§ **WORK TASK**: If a line of the listing contains the string "HealthMonitor", return that line.

§ **THE DATA**:
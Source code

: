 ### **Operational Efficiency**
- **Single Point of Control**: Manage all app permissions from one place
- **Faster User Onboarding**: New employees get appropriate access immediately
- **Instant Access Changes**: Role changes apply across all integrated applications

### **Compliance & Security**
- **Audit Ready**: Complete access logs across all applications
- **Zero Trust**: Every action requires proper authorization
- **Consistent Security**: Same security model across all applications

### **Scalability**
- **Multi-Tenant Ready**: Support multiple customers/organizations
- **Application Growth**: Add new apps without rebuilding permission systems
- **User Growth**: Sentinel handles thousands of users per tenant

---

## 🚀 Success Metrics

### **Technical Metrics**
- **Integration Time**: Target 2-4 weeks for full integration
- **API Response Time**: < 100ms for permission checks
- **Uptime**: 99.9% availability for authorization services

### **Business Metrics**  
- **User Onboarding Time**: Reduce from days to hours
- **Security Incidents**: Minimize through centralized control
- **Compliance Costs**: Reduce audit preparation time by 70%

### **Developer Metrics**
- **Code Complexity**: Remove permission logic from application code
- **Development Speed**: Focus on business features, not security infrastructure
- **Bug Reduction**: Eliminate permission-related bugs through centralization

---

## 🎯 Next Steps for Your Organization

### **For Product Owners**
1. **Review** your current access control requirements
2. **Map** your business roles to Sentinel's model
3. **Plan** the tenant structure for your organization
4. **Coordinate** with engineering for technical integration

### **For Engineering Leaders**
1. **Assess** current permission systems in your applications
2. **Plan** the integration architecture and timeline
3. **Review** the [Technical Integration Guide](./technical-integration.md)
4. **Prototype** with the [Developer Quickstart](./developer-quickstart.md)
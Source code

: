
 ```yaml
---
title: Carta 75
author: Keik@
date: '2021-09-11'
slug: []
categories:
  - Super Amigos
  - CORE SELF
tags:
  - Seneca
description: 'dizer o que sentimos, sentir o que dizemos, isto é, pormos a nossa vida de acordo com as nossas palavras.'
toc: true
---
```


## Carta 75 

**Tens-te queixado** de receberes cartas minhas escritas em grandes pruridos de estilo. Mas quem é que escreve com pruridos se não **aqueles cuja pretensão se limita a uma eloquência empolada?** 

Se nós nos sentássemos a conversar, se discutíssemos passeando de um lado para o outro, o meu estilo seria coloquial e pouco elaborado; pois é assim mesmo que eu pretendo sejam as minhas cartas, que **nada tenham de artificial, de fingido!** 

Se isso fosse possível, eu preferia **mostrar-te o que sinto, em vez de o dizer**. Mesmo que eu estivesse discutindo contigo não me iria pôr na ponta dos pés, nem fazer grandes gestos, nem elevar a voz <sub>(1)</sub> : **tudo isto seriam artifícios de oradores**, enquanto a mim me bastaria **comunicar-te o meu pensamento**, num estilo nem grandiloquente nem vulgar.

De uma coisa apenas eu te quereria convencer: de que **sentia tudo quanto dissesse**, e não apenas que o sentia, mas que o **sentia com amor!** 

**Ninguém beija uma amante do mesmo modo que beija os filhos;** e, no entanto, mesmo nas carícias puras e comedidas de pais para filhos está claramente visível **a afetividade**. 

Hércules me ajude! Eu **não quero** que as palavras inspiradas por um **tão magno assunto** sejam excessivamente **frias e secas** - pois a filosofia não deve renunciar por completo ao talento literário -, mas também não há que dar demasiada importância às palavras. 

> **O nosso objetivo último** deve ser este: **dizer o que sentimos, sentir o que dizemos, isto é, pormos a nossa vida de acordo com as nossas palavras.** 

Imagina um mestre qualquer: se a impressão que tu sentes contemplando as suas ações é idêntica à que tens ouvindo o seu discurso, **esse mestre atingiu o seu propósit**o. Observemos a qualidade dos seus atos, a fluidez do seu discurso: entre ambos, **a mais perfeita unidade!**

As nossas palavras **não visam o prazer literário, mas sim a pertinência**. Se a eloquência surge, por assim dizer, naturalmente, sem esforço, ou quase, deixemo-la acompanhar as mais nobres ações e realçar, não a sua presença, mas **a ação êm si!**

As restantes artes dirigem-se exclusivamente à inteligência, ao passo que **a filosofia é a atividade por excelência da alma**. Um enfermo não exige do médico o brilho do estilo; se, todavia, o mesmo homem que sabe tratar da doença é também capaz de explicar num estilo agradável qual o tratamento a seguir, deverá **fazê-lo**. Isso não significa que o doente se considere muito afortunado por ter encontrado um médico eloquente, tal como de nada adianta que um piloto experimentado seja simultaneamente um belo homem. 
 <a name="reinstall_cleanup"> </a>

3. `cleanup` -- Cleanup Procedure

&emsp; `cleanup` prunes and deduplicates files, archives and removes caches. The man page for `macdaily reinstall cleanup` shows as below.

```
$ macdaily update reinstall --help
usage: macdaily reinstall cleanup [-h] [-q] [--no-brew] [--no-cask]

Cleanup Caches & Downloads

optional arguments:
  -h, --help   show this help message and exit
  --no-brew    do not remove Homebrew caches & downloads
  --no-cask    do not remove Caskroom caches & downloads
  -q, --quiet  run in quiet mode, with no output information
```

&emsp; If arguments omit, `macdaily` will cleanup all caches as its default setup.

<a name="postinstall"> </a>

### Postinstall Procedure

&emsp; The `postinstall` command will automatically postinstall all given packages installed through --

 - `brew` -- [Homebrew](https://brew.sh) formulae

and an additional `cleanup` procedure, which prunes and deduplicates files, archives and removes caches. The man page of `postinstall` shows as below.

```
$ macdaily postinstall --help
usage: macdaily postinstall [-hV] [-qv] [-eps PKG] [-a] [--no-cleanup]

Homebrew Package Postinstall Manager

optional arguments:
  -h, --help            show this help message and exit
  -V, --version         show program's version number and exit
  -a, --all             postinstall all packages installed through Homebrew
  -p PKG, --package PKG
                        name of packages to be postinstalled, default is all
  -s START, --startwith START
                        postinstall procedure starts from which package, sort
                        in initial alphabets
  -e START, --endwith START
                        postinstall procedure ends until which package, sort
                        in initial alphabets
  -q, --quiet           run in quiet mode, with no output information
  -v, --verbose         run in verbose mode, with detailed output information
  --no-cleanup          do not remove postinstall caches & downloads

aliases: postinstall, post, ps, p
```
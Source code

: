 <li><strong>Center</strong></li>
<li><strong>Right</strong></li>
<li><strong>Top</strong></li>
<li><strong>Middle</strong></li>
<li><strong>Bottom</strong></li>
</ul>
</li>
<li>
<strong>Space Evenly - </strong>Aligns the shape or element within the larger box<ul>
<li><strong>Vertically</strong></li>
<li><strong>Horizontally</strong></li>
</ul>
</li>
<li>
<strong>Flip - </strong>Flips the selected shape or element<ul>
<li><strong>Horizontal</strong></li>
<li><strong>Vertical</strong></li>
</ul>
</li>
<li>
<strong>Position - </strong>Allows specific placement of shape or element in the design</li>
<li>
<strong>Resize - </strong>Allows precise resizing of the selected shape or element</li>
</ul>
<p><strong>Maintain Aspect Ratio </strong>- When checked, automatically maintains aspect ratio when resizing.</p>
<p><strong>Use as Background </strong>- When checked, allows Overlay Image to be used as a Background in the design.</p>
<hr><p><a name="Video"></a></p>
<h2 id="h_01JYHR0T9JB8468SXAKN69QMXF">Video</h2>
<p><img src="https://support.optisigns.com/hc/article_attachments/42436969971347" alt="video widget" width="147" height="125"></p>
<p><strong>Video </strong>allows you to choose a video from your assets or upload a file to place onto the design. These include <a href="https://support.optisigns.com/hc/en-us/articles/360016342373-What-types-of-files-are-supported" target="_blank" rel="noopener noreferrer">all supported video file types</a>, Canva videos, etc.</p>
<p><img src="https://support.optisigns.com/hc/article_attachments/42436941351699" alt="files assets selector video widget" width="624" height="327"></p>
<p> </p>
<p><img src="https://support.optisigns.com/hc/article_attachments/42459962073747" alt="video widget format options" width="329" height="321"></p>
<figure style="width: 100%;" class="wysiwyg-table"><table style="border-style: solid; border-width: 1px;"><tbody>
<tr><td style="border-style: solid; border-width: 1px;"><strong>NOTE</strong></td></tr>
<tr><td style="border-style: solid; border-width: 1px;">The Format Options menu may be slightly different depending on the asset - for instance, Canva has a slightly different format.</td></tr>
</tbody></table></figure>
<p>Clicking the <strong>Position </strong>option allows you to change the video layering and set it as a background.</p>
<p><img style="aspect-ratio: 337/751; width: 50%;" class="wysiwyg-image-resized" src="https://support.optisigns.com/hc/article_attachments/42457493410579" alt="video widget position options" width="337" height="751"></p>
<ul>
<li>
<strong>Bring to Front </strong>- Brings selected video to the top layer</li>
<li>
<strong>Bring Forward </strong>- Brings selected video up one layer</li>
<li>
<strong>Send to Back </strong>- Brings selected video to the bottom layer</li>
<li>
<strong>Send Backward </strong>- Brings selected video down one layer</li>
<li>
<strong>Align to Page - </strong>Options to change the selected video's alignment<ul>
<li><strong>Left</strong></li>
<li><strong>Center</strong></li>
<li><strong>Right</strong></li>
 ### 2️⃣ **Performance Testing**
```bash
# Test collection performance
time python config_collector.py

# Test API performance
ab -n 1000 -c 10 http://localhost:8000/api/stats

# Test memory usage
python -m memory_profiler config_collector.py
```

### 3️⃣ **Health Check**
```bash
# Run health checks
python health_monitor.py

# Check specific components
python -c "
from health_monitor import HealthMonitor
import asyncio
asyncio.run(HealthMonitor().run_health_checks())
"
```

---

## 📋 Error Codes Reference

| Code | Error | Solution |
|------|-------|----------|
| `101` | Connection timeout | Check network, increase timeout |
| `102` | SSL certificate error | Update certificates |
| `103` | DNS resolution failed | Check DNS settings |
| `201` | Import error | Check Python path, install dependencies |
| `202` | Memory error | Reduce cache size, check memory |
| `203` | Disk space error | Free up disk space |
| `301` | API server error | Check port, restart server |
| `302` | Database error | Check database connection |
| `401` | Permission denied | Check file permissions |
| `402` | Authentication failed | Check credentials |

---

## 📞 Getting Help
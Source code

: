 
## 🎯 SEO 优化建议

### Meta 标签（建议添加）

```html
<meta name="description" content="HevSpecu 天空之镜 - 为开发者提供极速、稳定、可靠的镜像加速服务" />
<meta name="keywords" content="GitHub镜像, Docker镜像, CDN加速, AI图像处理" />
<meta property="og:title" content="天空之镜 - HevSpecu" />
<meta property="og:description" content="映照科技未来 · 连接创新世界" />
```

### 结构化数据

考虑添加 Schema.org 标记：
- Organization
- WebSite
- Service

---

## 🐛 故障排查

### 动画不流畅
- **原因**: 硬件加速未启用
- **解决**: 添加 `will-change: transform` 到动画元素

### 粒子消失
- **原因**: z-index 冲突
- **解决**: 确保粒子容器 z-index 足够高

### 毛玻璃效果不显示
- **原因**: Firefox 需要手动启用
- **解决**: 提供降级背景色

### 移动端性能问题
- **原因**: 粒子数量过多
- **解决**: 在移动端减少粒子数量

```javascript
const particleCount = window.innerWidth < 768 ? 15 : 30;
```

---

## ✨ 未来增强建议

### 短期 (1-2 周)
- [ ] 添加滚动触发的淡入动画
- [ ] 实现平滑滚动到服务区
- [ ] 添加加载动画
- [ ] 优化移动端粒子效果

§ **OUTPUT FOR THIS TASK**:
from health_monitor import HealthMonitor
asyncio.run(HealthMonitor().run_health_checks())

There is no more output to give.